◆ **Information shown**
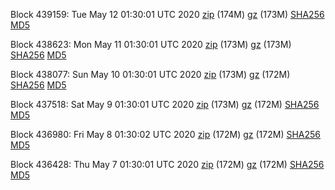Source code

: Block 439159: Tue May 12 01:30:01 UTC 2020 [zip](https://files.01coin.io/mainnet/2020-05-12/bootstrap.dat.zip) (174M) [gz](https://files.01coin.io/mainnet/2020-05-12/bootstrap.dat.tar.gz) (173M) [SHA256](https://files.01coin.io/mainnet/2020-05-12/sha256.txt) [MD5](https://files.01coin.io/mainnet/2020-05-12/md5.txt)

Block 438623: Mon May 11 01:30:01 UTC 2020 [zip](https://files.01coin.io/mainnet/2020-05-11/bootstrap.dat.zip) (173M) [gz](https://files.01coin.io/mainnet/2020-05-11/bootstrap.dat.tar.gz) (173M) [SHA256](https://files.01coin.io/mainnet/2020-05-11/sha256.txt) [MD5](https://files.01coin.io/mainnet/2020-05-11/md5.txt)

Block 438077: Sun May 10 01:30:01 UTC 2020 [zip](https://files.01coin.io/mainnet/2020-05-10/bootstrap.dat.zip) (173M) [gz](https://files.01coin.io/mainnet/2020-05-10/bootstrap.dat.tar.gz) (172M) [SHA256](https://files.01coin.io/mainnet/2020-05-10/sha256.txt) [MD5](https://files.01coin.io/mainnet/2020-05-10/md5.txt)

Block 437518: Sat May  9 01:30:01 UTC 2020 [zip](https://files.01coin.io/mainnet/2020-05-09/bootstrap.dat.zip) (173M) [gz](https://files.01coin.io/mainnet/2020-05-09/bootstrap.dat.tar.gz) (172M) [SHA256](https://files.01coin.io/mainnet/2020-05-09/sha256.txt) [MD5](https://files.01coin.io/mainnet/2020-05-09/md5.txt)

Block 436980: Fri May  8 01:30:02 UTC 2020 [zip](https://files.01coin.io/mainnet/2020-05-08/bootstrap.dat.zip) (172M) [gz](https://files.01coin.io/mainnet/2020-05-08/bootstrap.dat.tar.gz) (172M) [SHA256](https://files.01coin.io/mainnet/2020-05-08/sha256.txt) [MD5](https://files.01coin.io/mainnet/2020-05-08/md5.txt)

Block 436428: Thu May  7 01:30:01 UTC 2020 [zip](https://files.01coin.io/mainnet/2020-05-07/bootstrap.dat.zip) (172M) [gz](https://files.01coin.io/mainnet/2020-05-07/bootstrap.dat.tar.gz) (172M) [SHA256](https://files.01coin.io/mainnet/2020-05-07/sha256.txt) [MD5](https://files.01coin.io/mainnet/2020-05-07/md5.txt)

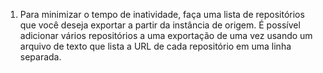 1. Para minimizar o tempo de inatividade, faça uma lista de repositórios que você deseja exportar a partir da instância de origem. É possível adicionar vários repositórios a uma exportação de uma vez usando um arquivo de texto que lista a URL de cada repositório em uma linha separada.

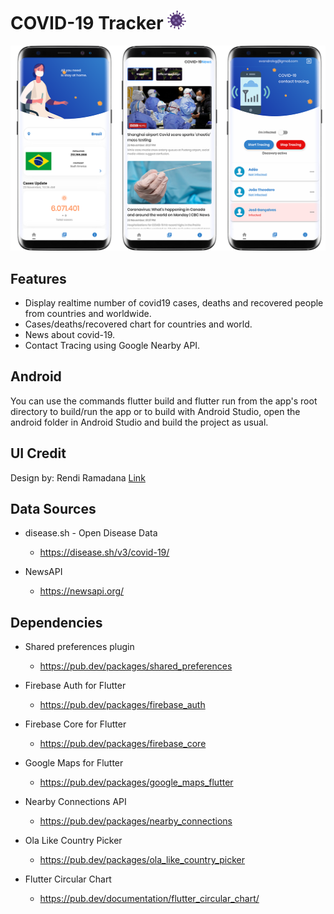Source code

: # COVID-19 Tracker <img src="assets/images/icon.png" width="30" title="icon">


![Screenshot](screenshots/screens01.png)

## Features
- Display realtime number of covid19 cases, deaths and recovered people from countries and worldwide.
- Cases/deaths/recovered chart for countries and world.
- News about covid-19.
- Contact Tracing using Google Nearby API.

## Android
You can use the commands flutter build and flutter run from the app's root directory to build/run the app or to build with Android Studio, open the android folder in Android Studio and build the project as usual.

## UI Credit
Design by: Rendi Ramadana [Link](https://github.com/abuanwar072/Covid-19-Flutter-UI)

## Data Sources
- disease.sh - Open Disease Data
    - https://disease.sh/v3/covid-19/

- NewsAPI
    - https://newsapi.org/
 
## Dependencies
- Shared preferences plugin
    - https://pub.dev/packages/shared_preferences

- Firebase Auth for Flutter 
    - https://pub.dev/packages/firebase_auth

- Firebase Core for Flutter
    - https://pub.dev/packages/firebase_core

- Google Maps for Flutter 
    - https://pub.dev/packages/google_maps_flutter

- Nearby Connections API
    - https://pub.dev/packages/nearby_connections

- Ola Like Country Picker
    - https://pub.dev/packages/ola_like_country_picker

- Flutter Circular Chart
    - https://pub.dev/documentation/flutter_circular_chart/
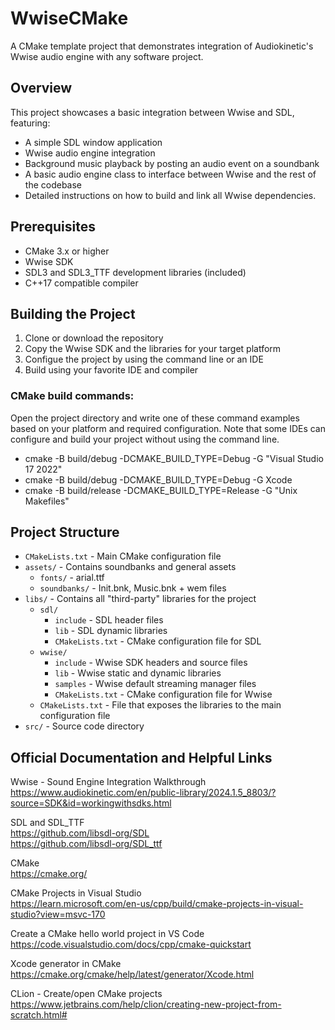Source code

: 
# WwiseCMake

A CMake template project that demonstrates integration of Audiokinetic's Wwise audio engine with any software project.

## Overview

This project showcases a basic integration between Wwise and SDL, featuring:
- A simple SDL window application
- Wwise audio engine integration
- Background music playback by posting an audio event on a soundbank
- A basic audio engine class to interface between Wwise and the rest of the codebase
- Detailed instructions on how to build and link all Wwise dependencies.

## Prerequisites

- CMake 3.x or higher
- Wwise SDK 
- SDL3 and SDL3_TTF development libraries (included)
- C++17 compatible compiler

## Building the Project

1. Clone or download the repository
2. Copy the Wwise SDK and the libraries for your target platform
3. Configue the project by using the command line or an IDE
4. Build using your favorite IDE and compiler

### CMake build commands:

Open the project directory and write one of these command examples based on your platform and required configuration.
Note that some IDEs can configure and build your project without using the command line.

- cmake -B build/debug -DCMAKE_BUILD_TYPE=Debug -G "Visual Studio 17 2022"
- cmake -B build/debug -DCMAKE_BUILD_TYPE=Debug -G Xcode
- cmake -B build/release -DCMAKE_BUILD_TYPE=Release -G "Unix Makefiles"

## Project Structure

- `CMakeLists.txt` - Main CMake configuration file
- `assets/` - Contains soundbanks and general assets
  - `fonts/` - arial.ttf
  - `soundbanks/` - Init.bnk, Music.bnk + wem files
- `libs/` - Contains all "third-party" libraries for the project
  - `sdl/`
    - `include` - SDL header files
    - `lib` - SDL dynamic libraries
    - `CMakeLists.txt` - CMake configuration file for SDL
  - `wwise/`
    - `include` - Wwise SDK headers and source files
    - `lib` - Wwise static and dynamic libraries
    - `samples` - Wwise default streaming manager files
    - `CMakeLists.txt` - CMake configuration file for Wwise
  - `CMakeLists.txt` - File that exposes the libraries to the main configuration file
- `src/` - Source code directory

## Official Documentation and Helpful Links

Wwise - Sound Engine Integration Walkthrough\
https://www.audiokinetic.com/en/public-library/2024.1.5_8803/?source=SDK&id=workingwithsdks.html

SDL and SDL_TTF\
https://github.com/libsdl-org/SDL \
https://github.com/libsdl-org/SDL_ttf

CMake\
https://cmake.org/

CMake Projects in Visual Studio\
https://learn.microsoft.com/en-us/cpp/build/cmake-projects-in-visual-studio?view=msvc-170

Create a CMake hello world project in VS Code\
https://code.visualstudio.com/docs/cpp/cmake-quickstart

Xcode generator in CMake\
https://cmake.org/cmake/help/latest/generator/Xcode.html

CLion - Create/open CMake projects\
https://www.jetbrains.com/help/clion/creating-new-project-from-scratch.html#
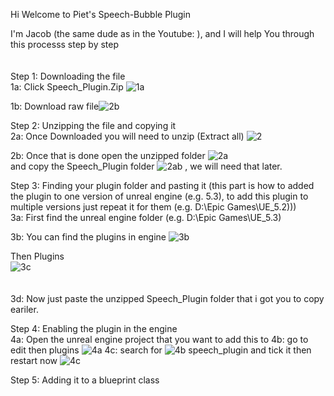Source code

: Hi Welcome to Piet's Speech-Bubble Plugin

I'm Jacob (the same dude as in the Youtube: ), and I will help You through this processs step by step
<br> 
<br>  
Step 1: Downloading the file 
<br> 
  1a: Click Speech_Plugin.Zip ![1a](https://github.com/GithubPiet/Speech-Bubbles/assets/114337709/7035139b-cef4-4164-8ee9-33c718655bd4)
  
  

  1b: Download raw file![2b](https://github.com/GithubPiet/Speech-Bubbles/assets/114337709/bc4abfb8-e2b5-4d55-a2d4-6a345abcee58)
 <br> 

Step 2: Unzipping the file and copying it
<br> 
2a: Once Downloaded you will need to unzip (Extract all) ![2](https://github.com/GithubPiet/Speech-Bubbles/assets/114337709/fe131e0b-5a31-493c-8922-533b260e0c59)

2b: Once that is done open the unzipped folder ![2a](https://github.com/GithubPiet/Speech-Bubbles/assets/114337709/845ef2d8-ef7a-4903-83c2-fbac3d48cf0d)
 <br> and copy the Speech_Plugin folder ![2ab](https://github.com/GithubPiet/Speech-Bubbles/assets/114337709/96aa5877-a6bb-4e16-8fcb-b5407648eaa7)
, we will need that later.
 
 
Step 3: Finding your plugin folder and pasting it (this part is how to added the plugin to one version of unreal engine (e.g. 5.3), to add this plugin to multiple versions just repeat it for them (e.g. D:\Epic Games\UE_5.2)))
<br> 
3a: First find the unreal engine folder (e.g. D:\Epic Games\UE_5.3)

3b: You can find the plugins in engine ![3b](https://github.com/GithubPiet/Speech-Bubbles/assets/114337709/4afe0d11-5db2-45db-a15c-14fddf62ad7e)

Then Plugins  <br>
![3c](https://github.com/GithubPiet/Speech-Bubbles/assets/114337709/b88cea45-4772-4ce2-bc6e-8b603844ac55) <br> 
<br>
<br> 
3d: Now just paste the unzipped Speech_Plugin folder that i got you to copy eariler.


Step 4: Enabling the plugin in the engine
<br> 
4a: Open the unreal engine project that you want to add this to
4b: go to edit then plugins ![4a](https://github.com/GithubPiet/Speech-Bubbles/assets/114337709/49fb76f5-9ff6-4e3a-874f-bd53c3e362c5)
4c: search for ![4b](https://github.com/GithubPiet/Speech-Bubbles/assets/114337709/1b21b2d5-c8d8-4343-b8ee-dc0245385a4d) speech_plugin and tick it then restart now ![4c](https://github.com/GithubPiet/Speech-Bubbles/assets/114337709/f5d2e048-dedb-4e31-9348-b36710539bc0)

Step 5: Adding it to a blueprint class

◆ **Task goal**
Set down the records above word for word, from the first line through the line containing "Block 438077: Sun", both included; leave out the pictures.

◆ **Solution to this task**
Source code

: Block 439159: Tue May 12 01:30:01 UTC 2020 [zip](https://files.01coin.io/mainnet/2020-05-12/bootstrap.dat.zip) (174M) [gz](https://files.01coin.io/mainnet/2020-05-12/bootstrap.dat.tar.gz) (173M) [SHA256](https://files.01coin.io/mainnet/2020-05-12/sha256.txt) [MD5](https://files.01coin.io/mainnet/2020-05-12/md5.txt)

Block 438623: Mon May 11 01:30:01 UTC 2020 [zip](https://files.01coin.io/mainnet/2020-05-11/bootstrap.dat.zip) (173M) [gz](https://files.01coin.io/mainnet/2020-05-11/bootstrap.dat.tar.gz) (173M) [SHA256](https://files.01coin.io/mainnet/2020-05-11/sha256.txt) [MD5](https://files.01coin.io/mainnet/2020-05-11/md5.txt)

Block 438077: Sun May 10 01:30:01 UTC 2020 [zip](https://files.01coin.io/mainnet/2020-05-10/bootstrap.dat.zip) (173M) [gz](https://files.01coin.io/mainnet/2020-05-10/bootstrap.dat.tar.gz) (172M) [SHA256](https://files.01coin.io/mainnet/2020-05-10/sha256.txt) [MD5](https://files.01coin.io/mainnet/2020-05-10/md5.txt)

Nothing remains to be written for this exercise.